BEGIN

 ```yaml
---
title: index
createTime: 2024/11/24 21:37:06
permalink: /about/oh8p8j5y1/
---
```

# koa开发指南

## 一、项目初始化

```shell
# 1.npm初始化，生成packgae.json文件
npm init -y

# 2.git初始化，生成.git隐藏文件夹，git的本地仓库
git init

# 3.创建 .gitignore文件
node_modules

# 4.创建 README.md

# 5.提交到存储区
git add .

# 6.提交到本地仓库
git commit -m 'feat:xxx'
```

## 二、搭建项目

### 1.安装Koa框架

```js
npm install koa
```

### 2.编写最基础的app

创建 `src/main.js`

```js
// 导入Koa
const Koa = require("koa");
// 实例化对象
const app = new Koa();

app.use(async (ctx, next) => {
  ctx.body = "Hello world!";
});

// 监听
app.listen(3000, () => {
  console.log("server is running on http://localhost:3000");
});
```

END
BEGIN

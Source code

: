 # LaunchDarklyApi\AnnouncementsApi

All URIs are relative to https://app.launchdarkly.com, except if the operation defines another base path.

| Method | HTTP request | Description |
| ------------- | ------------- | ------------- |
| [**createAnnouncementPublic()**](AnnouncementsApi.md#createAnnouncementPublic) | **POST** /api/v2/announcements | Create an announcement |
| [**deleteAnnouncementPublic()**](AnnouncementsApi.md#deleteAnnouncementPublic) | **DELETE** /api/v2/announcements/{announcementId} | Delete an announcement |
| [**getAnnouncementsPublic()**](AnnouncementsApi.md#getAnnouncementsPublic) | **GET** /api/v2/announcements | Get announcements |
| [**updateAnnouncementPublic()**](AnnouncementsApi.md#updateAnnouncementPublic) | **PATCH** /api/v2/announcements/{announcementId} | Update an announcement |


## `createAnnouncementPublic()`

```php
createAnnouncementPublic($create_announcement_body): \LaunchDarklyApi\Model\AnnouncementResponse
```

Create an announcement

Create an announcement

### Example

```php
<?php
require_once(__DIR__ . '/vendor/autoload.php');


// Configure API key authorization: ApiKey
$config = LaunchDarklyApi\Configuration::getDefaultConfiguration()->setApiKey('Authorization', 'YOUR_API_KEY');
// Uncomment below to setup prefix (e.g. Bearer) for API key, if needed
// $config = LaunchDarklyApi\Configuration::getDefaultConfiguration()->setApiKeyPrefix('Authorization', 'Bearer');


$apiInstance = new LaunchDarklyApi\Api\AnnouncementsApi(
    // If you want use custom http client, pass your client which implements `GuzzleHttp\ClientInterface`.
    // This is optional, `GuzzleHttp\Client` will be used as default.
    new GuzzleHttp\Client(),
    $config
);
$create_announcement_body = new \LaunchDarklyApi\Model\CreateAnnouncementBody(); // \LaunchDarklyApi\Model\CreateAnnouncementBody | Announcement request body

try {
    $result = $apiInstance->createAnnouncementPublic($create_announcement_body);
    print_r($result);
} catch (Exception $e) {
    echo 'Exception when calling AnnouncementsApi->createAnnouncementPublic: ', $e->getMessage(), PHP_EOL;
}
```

END

Your task is to show every line of the listing above containing "createAnnouncementPublic".

| [**createAnnouncementPublic()**](AnnouncementsApi.md#createAnnouncementPublic) | **POST** /api/v2/announcements | Create an announcement |
## `createAnnouncementPublic()`
createAnnouncementPublic($create_announcement_body): \LaunchDarklyApi\Model\AnnouncementResponse
    $result = $apiInstance->createAnnouncementPublic($create_announcement_body);
    echo 'Exception when calling AnnouncementsApi->createAnnouncementPublic: ', $e->getMessage(), PHP_EOL;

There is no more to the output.